167) Eastline Corporation had 10,000 shares of $10 par value common stock outstanding when the board of directors declared a stock dividend of 3,000 shares. At the time of the stock dividend, the market value per share was $12. The entry to record the declaration of this dividend is:
A) Debit Retained Earnings $36,000; credit Common Stock Dividend Distributable $36,000.
B) Debit Retained Earnings $36,000; credit Common Stock Dividend Distributable $30,000; credit Paid-In Capital in Excess of Par Value, Common Stock $6,000.
C) Debit Common Stock Dividend Distributable $36,000; credit Retained Earnings $36,000.
D) Debit Retained Earnings $30,000; credit Common Stock Dividend Distributable $30,000.
E) No entry is needed.
168) Preferred stock that gives its owners the right to be paid both the current and all prior periods’ unpaid dividends before any dividend is paid to common stockholders is called:
A) Noncumulative preferred stock.
B) Participating preferred stock.
C) Callable preferred stock.
D) Cumulative preferred stock.
E) Convertible preferred stock.
169) Preferred stock that allows preferred stockholders to share with common stockholders any dividends paid in excess of the amount stated on the preferred stock is called:
A) Convertible preferred stock.
B) Participating preferred stock.
C) Premium stock.
D) Cumulative preferred stock.
E) Common stock .
170) Use of preferred stock to increase return to common stockholders is an example of:
A) Financial leverage.
B) Discount on stock.
C) Premium on stock.
D) Preemptive right.
E) Capital gain.
171) Preferred stock that limits stockholders to receiving only the stated amount as a dividend is called:
A) Cumulative preferred stock.
B) Callable preferred stock.
C) Nonparticipating preferred stock.
D) Convertible preferred stock.
E) Participating preferred stock.
172) Ultimate Sportswear has $140,000 of 6% noncumulative, nonparticipating, preferred stock outstanding.
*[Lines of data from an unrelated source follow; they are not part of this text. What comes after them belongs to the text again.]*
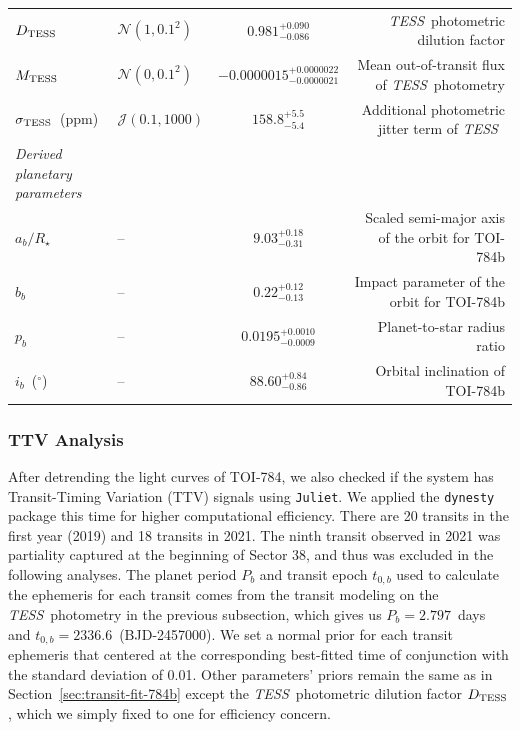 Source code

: \documentclass[twocolumn]{aastex631}
\newcommand{\code}[1]{{\texttt{#1}}}
\newcommand{\tess}{\textit{TESS}\ }
\begin{document}
\begin{table}
\begin{tabular}{llcr}
		$D_{\rm{TESS}}$ & $\mathcal{N}(1, 0.1^2)$ & $0.981^{+0.090}_{-0.086}$ & \tess photometric dilution factor\\
		$M_{\rm{TESS}}$ & $\mathcal{N}(0, 0.1^2)$ & $-0.0000015^{+0.0000022}_{-0.0000021}$ & Mean out-of-transit flux of \tess photometry\\
		$\sigma_{\rm{TESS}}$~(ppm) & $\mathcal{J}(0.1, 1000)$ & $158.8^{+5.5}_{-5.4}$ & Additional photometric jitter term of \tess\\
        \textit{Derived planetary parameters}\\
        $a_b/R_{\star}$ & -- & $9.03^{+0.18}_{-0.31}$ & Scaled semi-major axis of the orbit for TOI-784b\\
        $b_b$ & -- & $0.22^{+0.12}_{-0.13}$ & Impact parameter of the orbit for TOI-784b\\
        $p_b$ & -- & $0.0195^{+0.0010}_{-0.0009}$ & Planet-to-star radius ratio\\
        $i_b$~($^{\circ}$) & -- & $88.60^{+0.84}_{-0.86}$ & Orbital inclination of TOI-784b\\        
 		\hline
 	\end{tabular}
\end{table}


\subsubsection{TTV Analysis}
\label{sec:TTV}

After detrending the light curves of TOI-784, we also checked if the system has Transit-Timing Variation (TTV) signals using \code{Juliet}. We applied the \code{dynesty} package this time for higher computational efficiency. There are 20 transits in the first year (2019) and 18 transits in 2021. The ninth transit observed in 2021 was partiality captured at the beginning of Sector 38, and thus was excluded in the following analyses. The planet period $P_b$ and transit epoch $t_{0,b}$ used to calculate the ephemeris for each transit comes from the transit modeling on the \tess photometry in the previous subsection, which gives us $P_b = 2.797$~days and $t_{0,b} = 2336.6$~(BJD-2457000). We set a normal prior for each transit ephemeris that centered at the corresponding best-fitted time of conjunction with the standard deviation of 0.01. Other parameters' priors remain the same as in Section~\ref{sec:transit-fit-784b} except the \tess photometric dilution factor $D_{\rm{TESS}}$, which we simply fixed to one for efficiency concern. 
\end{document}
Ultimate Sportswear also has $540,000 of common stock outstanding. In the company's first year of operation, no dividends were paid. During the second year, the company paid cash dividends of $34,000. This dividend should be distributed as follows:
A) $8,500 preferred; $25,500 common.
B) $8,400 preferred; $25,600 common.
C) $17,000 preferred; $17,000 common.
D) $18,000 preferred; $16,000 common.
E) $0 preferred; $34,000 common.
173) Ultimate Sportswear has $100,000 of 8% noncumulative, nonparticipating, preferred stock outstanding. Ultimate Sportswear also has $500,000 of common stock outstanding. In the company's first year of operation, no dividends were paid. During the second year, the company paid cash dividends of $30,000. This dividend should be distributed as follows:
A) $8,000 preferred; $22,000 common.
B) $16,000 preferred; $14,000 common.
C) $7,500 preferred; $22,500 common.
D) $15,000 preferred; $15,000 common.
E) $0 preferred; $30,000 common.
174) Gracey's Department Stores has $200,000 of 6% noncumulative, nonparticipating, preferred stock outstanding. Gracey's also has $600,000 of common stock outstanding. During its first year, the company paid cash dividends of $30,000. This dividend should be distributed as follows:
A) $15,000 preferred; $15,000 common.
B) $6,000 preferred; $24,000 common.
C) $30,000 preferred; $0 common.
D) $12,000 preferred; $18,000 common.
E) $0 preferred; $30,000 common.
175) Torino Company has 1,800 shares of $10 par value, 5.0% cumulative and nonparticipating preferred stock and 18,000 shares of $10 par value common stock outstanding. The company paid total cash dividends of $500 in its first year of operation. The cash dividend that must be paid to preferred stockholders in the second year before any dividend is paid to common stockholders is:
A) $400.
B) $900.
C) $1,800.
D) $1,300.
E) $500.
176) Torino Company has 10,000 shares of $5 par value, 4% cumulative and nonparticipating preferred stock and 100,000 shares of $10 par value common stock outstanding. The company paid total cash dividends of $1,000 in its first year of operation. The cash dividend that must be paid to preferred stockholders in the second year before any dividend is paid to common stockholders is:
A) $1,000.
B) $2,000.
C) $3,000.
D) $4,000.
E) $0.
177) Preferred stock that does not have rights to prior periods’ unpaid dividends if they were not declared in those prior periods is referred to as:
A) Participating preferred stock.
B) Callable preferred stock.
C) Cumulative preferred stock.
D) Convertible preferred stock.
E) Noncumulative preferred stock.
178) A dividend preference for preferred stock means that:
A) Preferred stockholders are paid their dividends before any dividends are paid to common stockholders.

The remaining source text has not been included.